「第三者機関」としての損害保険調査会社

損保は顧客の立場にある

損害保険会社と損害保険調査会社をいっしょくたにして理解している人が意外と多い。しかし、これはまったくの別ものである。どこがどう別なのかというと、前者は保険を売って、事故があったりした場合に保険契約に基づき保険金や損害賠償金の支払いをする会社のことだが、後者はその支払いをする際に調査を要すると保険会社が判断したときに利用される調査会社のことである。両者は調査委託契約を介して取引関係が生じる。契約上は対等の立場だが、実際は前者が調査料を支払う顧客の立場だから、絶対的に優位な立場にある。重要なことなのでここはしっかり覚えておいてほしい。

損害保険調査会社には損保系と独立系が存在する

損害保険調査会社は2大別できる(損保会社本体の調査部は除く)。すなわち、損害保険会社系列の調査会社の場合と、独立系の場合の2つである。

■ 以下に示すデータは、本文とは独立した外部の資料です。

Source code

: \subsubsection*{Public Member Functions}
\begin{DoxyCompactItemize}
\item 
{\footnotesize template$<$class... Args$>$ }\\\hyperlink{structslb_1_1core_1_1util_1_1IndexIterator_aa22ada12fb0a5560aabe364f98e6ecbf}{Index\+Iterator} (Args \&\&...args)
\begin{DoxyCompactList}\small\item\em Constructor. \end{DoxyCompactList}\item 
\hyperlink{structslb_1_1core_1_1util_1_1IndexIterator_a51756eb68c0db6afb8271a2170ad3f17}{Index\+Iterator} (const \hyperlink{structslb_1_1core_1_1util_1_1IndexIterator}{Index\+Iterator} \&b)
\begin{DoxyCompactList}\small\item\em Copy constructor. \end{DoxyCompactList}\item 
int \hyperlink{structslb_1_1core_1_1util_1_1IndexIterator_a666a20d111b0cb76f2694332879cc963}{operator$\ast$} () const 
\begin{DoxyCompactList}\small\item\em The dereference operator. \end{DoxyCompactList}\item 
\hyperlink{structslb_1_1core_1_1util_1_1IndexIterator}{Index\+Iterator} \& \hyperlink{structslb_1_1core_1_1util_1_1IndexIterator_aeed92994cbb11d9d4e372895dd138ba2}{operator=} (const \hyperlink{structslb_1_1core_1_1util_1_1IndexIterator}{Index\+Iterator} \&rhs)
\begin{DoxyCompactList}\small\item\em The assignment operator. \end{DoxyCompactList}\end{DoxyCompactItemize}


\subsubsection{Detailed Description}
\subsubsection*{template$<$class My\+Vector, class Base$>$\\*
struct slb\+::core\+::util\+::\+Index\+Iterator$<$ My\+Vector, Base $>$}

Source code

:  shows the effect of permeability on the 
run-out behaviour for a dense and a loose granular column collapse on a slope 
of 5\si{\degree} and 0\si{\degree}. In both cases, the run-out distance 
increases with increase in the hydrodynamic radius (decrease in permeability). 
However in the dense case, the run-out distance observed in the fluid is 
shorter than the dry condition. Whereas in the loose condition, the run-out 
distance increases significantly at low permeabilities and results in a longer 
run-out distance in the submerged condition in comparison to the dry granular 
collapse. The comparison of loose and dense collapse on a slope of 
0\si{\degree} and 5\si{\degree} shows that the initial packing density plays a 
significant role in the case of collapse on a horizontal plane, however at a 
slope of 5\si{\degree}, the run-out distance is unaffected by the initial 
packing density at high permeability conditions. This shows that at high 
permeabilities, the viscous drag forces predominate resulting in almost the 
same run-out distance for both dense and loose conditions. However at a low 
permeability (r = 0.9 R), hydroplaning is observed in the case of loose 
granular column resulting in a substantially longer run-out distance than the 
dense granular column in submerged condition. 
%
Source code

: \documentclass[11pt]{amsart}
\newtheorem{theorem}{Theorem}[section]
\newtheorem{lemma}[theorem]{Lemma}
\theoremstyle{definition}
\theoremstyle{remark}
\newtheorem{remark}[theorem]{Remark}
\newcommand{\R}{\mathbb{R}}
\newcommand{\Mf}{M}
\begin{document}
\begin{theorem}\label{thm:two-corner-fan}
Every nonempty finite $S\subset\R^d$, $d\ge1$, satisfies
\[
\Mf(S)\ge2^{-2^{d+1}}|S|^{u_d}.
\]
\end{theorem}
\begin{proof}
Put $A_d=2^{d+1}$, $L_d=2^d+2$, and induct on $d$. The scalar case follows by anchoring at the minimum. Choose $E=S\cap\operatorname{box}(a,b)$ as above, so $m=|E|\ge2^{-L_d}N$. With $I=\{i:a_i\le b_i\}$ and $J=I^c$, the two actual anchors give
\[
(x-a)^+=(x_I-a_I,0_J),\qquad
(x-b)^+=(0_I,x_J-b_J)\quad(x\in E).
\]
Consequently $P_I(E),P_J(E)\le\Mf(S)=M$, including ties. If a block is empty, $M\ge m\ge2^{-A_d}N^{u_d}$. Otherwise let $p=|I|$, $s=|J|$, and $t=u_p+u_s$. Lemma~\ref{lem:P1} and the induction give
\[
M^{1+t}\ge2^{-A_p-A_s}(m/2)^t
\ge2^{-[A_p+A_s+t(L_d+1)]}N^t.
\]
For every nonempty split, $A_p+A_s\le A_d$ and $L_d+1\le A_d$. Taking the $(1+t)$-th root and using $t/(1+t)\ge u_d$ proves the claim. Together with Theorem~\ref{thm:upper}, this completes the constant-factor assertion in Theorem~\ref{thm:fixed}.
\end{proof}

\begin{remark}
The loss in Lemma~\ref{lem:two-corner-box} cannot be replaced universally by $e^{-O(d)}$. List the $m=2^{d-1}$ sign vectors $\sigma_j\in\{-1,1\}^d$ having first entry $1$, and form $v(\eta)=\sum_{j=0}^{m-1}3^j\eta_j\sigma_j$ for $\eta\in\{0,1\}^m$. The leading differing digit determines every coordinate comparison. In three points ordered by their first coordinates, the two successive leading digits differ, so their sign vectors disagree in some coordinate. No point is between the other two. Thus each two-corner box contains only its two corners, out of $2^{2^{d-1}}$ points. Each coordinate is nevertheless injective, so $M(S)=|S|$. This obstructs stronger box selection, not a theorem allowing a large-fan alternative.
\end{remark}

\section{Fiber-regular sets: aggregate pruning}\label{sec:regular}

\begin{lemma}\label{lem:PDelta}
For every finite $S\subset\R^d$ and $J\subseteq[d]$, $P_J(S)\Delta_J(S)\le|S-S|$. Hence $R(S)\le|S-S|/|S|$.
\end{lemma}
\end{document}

前者は、損害保険会社との関係がわかりやすいから、よもや損害保険会社から独立している調査会社とは思われない。ネット検索すると、独立系よりも正社員公募など待遇面もいいし、社員数も多く、研修も比較的充実している。

他方、独立系は零細から大手まで幅があって、待遇面も正社員から嘱託(下請)まであり、身分が安定しているとは必ずしもいえない。とりわけ、大手の独立系では調査員が嘱託扱いである。そのため、社会保険も自己負担である。社会保険もなく、報酬も20万円未満が過半なため、国民年金や国民健康保険を自弁したらアルバイト並みの報酬である。研修も充実しているとはとても言えず、嘱託ゆえに、研修費用を自己負担させられるなど、教育面でも問題がある。待遇が悪いため、人の出入りが多いのも独立系の特徴といえるだろう。むしろ組織として小さい会社のほうが身分が保障されていることもある。

独立系の口コミ情報は以下のとおりだった。

A社:(業務委託社員)
・保険会社からの依頼なので、仕事は月によってバラバラで収入が安定しません。女性のパート以上の収入は確保できますが、報告書作成で朝から寝るまで報告書作成しな.・・・

・此処の会社は、社員教育は皆無であり実働部隊である調査員に顧客からのクレームを押し付け、3ヶ月に渡り仕事を一切させずに退職に至らせる。

 

B社:
・ほとんど支社長の裁量にかかっている。支社長がいい人であれば、良いキャリアアップや指導を受けられる。変な支社長(今はいるかわからないが)に当たれば、最悪で…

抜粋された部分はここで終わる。